Thursday, 21 November 2024

See india Village where men marry multiple women so they can fetch water for the family

 

In a parched Indian village where there is no running water, men are marrying multiple women so they can fetch it for the family.For villagers in Denganmal in western India, the only drinking water comes from two wells at the foot of a nearby rocky hill – a spot so crowded that the sweltering

walk and wait can take hours.

 

For Sakharam Bhagat, and for many of his neighbours in the village 85 miles from Mumbai, the answer was a ‘water wife’.

Bhagat, 66, now has three wives, two of whom he married solely to ensure his household has enough water to drink and cook with.

‘I had to have someone to bring us water, and marrying again was the only option,’ said Bhagat, who works as a day labourer on a farm in a nearby village.
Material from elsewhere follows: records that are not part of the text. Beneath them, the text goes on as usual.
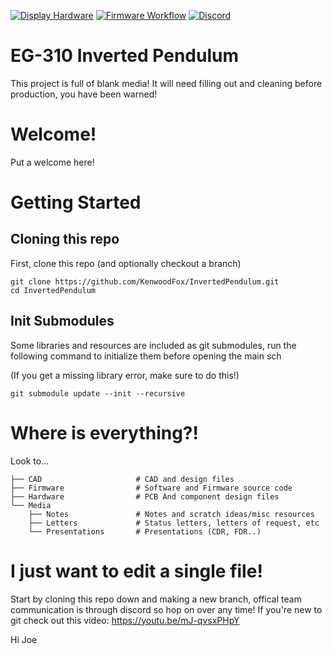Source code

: [![Display Hardware](https://github.com/KenwoodFox/EG-310-InvertedPendulum/actions/workflows/hardware_workflow.yml/badge.svg)](https://github.com/KenwoodFox/EG-310-InvertedPendulum/actions/workflows/hardware_workflow.yml)
[![Firmware Workflow](https://github.com/KenwoodFox/EG-310-InvertedPendulum/actions/workflows/firmware_workflow.yml/badge.svg)](https://github.com/KenwoodFox/EG-310-InvertedPendulum/actions/workflows/firmware_workflow.yml)
[![Discord](https://img.shields.io/discord/914358168379867216.svg?label=&logo=discord&logoColor=ffffff&color=7389D8&labelColor=6A7EC2)](https://discord.gg/Eczua62m7v)

EG-310 Inverted Pendulum
========================

This project is full of blank media! It will need filling out and cleaning before production, you have been warned!

# Welcome!

Put a welcome here!

# Getting Started

## Cloning this repo

First, clone this repo (and optionally checkout a branch)

```shell
git clone https://github.com/KenwoodFox/InvertedPendulum.git
cd InvertedPendulum
```

## Init Submodules

Some libraries and resources are included as git submodules, run the following
command to initialize them before opening the main sch

(If you get a missing library error, make sure to do this!)

```shell
git submodule update --init --recursive
```

# Where is everything?!

Look to...
```shell
├── CAD                     # CAD and design files
├── Firmware                # Software and Firmware source code
├── Hardware                # PCB And component design files
└── Media
    ├── Notes               # Notes and scratch ideas/misc resources
    ├── Letters             # Status letters, letters of request, etc
    └── Presentations       # Presentations (CDR, FDR..)
```

# I just want to edit a single file!

Start by cloning this repo down and making a new branch, offical team communication
is through discord so hop on over any time! If you're new to git check out this video: https://youtu.be/mJ-qvsxPHpY

Hi Joe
‘My first wife was busy with the kids. When my second wife fell sick and was unable to fetch water, I married a third.’

Bhagat and his family are suffering the consequences of a critical shortage of safe drinking water in India’s villages, as well as the fallout from the most severe drought that his state, Maharashtra, has faced in a decade.

The government estimated last year that more than 19,000 villages had no access to water in Maharashtra.

India is again facing the threat of a drought this year, with monsoon rains expected to be weaker than average.

In Denganmal, a cluster of about 100 thatched houses set on an expanse of barren land, most men work as farm labourers, barely earning the minimum wage.

Marrying for water has been the norm there for many years, villagers said.

Bhagat’s wives all live in the same house with him but have separate rooms and kitchens.

Two of them are entrusted with fetching water, while the third manages the cooking.

Polygamy is illegal in India, but in this village, water wives are common.

‘It is not easy to have a big family when there is no water,’ Namdeo, another villager who has two wives, said.

Bhagat says the women, some of them widows or abandoned, are also happy with the arrangement.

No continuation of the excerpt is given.